Source texts of formatted documents
——

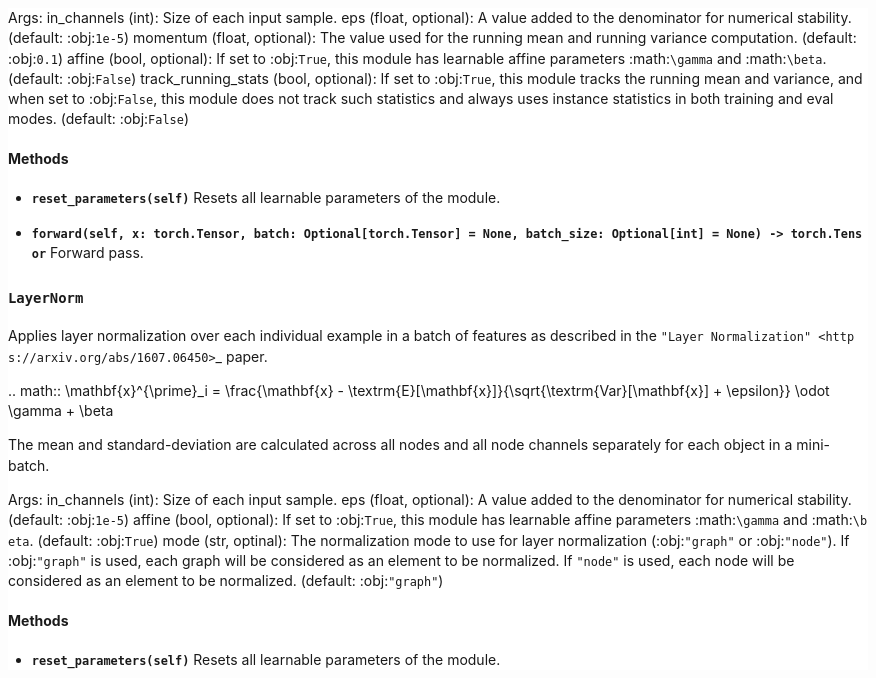 Args:
    in_channels (int): Size of each input sample.
    eps (float, optional): A value added to the denominator for numerical
        stability. (default: :obj:`1e-5`)
    momentum (float, optional): The value used for the running mean and
        running variance computation. (default: :obj:`0.1`)
    affine (bool, optional): If set to :obj:`True`, this module has
        learnable affine parameters :math:`\gamma` and :math:`\beta`.
        (default: :obj:`False`)
    track_running_stats (bool, optional): If set to :obj:`True`, this
        module tracks the running mean and variance, and when set to
        :obj:`False`, this module does not track such statistics and always
        uses instance statistics in both training and eval modes.
        (default: :obj:`False`)

#### Methods

- **`reset_parameters(self)`**
  Resets all learnable parameters of the module.

- **`forward(self, x: torch.Tensor, batch: Optional[torch.Tensor] = None, batch_size: Optional[int] = None) -> torch.Tensor`**
  Forward pass.

### `LayerNorm`

Applies layer normalization over each individual example in a batch
of features as described in the `"Layer Normalization"
<https://arxiv.org/abs/1607.06450>`_ paper.

.. math::
    \mathbf{x}^{\prime}_i = \frac{\mathbf{x} -
    \textrm{E}[\mathbf{x}]}{\sqrt{\textrm{Var}[\mathbf{x}] + \epsilon}}
    \odot \gamma + \beta

The mean and standard-deviation are calculated across all nodes and all
node channels separately for each object in a mini-batch.

Args:
    in_channels (int): Size of each input sample.
    eps (float, optional): A value added to the denominator for numerical
        stability. (default: :obj:`1e-5`)
    affine (bool, optional): If set to :obj:`True`, this module has
        learnable affine parameters :math:`\gamma` and :math:`\beta`.
        (default: :obj:`True`)
    mode (str, optinal): The normalization mode to use for layer
        normalization (:obj:`"graph"` or :obj:`"node"`). If :obj:`"graph"`
        is used, each graph will be considered as an element to be
        normalized. If `"node"` is used, each node will be considered as
        an element to be normalized. (default: :obj:`"graph"`)

#### Methods

- **`reset_parameters(self)`**
  Resets all learnable parameters of the module.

——

### ACTION ITEM
Without including any images, output the data exactly as given.

### EXERCISE SOLUTION
 Args:
    in_channels (int): Size of each input sample.
    eps (float, optional): A value added to the denominator for numerical
        stability. (default: :obj:`1e-5`)
    momentum (float, optional): The value used for the running mean and
        running variance computation. (default: :obj:`0.1`)
    affine (bool, optional): If set to :obj:`True`, this module has
        learnable affine parameters :math:`\gamma` and :math:`\beta`.
        (default: :obj:`False`)
    track_running_stats (bool, optional): If set to :obj:`True`, this
        module tracks the running mean and variance, and when set to
        :obj:`False`, this module does not track such statistics and always
        uses instance statistics in both training and eval modes.
        (default: :obj:`False`)

#### Methods

- **`reset_parameters(self)`**
  Resets all learnable parameters of the module.

- **`forward(self, x: torch.Tensor, batch: Optional[torch.Tensor] = None, batch_size: Optional[int] = None) -> torch.Tensor`**
  Forward pass.

### `LayerNorm`

Applies layer normalization over each individual example in a batch
of features as described in the `"Layer Normalization"
<https://arxiv.org/abs/1607.06450>`_ paper.

.. math::
    \mathbf{x}^{\prime}_i = \frac{\mathbf{x} -
    \textrm{E}[\mathbf{x}]}{\sqrt{\textrm{Var}[\mathbf{x}] + \epsilon}}
    \odot \gamma + \beta

The mean and standard-deviation are calculated across all nodes and all
node channels separately for each object in a mini-batch.

Args:
    in_channels (int): Size of each input sample.
    eps (float, optional): A value added to the denominator for numerical
        stability. (default: :obj:`1e-5`)
    affine (bool, optional): If set to :obj:`True`, this module has
        learnable affine parameters :math:`\gamma` and :math:`\beta`.
        (default: :obj:`True`)
    mode (str, optinal): The normalization mode to use for layer
        normalization (:obj:`"graph"` or :obj:`"node"`). If :obj:`"graph"`
        is used, each graph will be considered as an element to be
        normalized. If `"node"` is used, each node will be considered as
        an element to be normalized. (default: :obj:`"graph"`)

#### Methods

- **`reset_parameters(self)`**
  Resets all learnable parameters of the module.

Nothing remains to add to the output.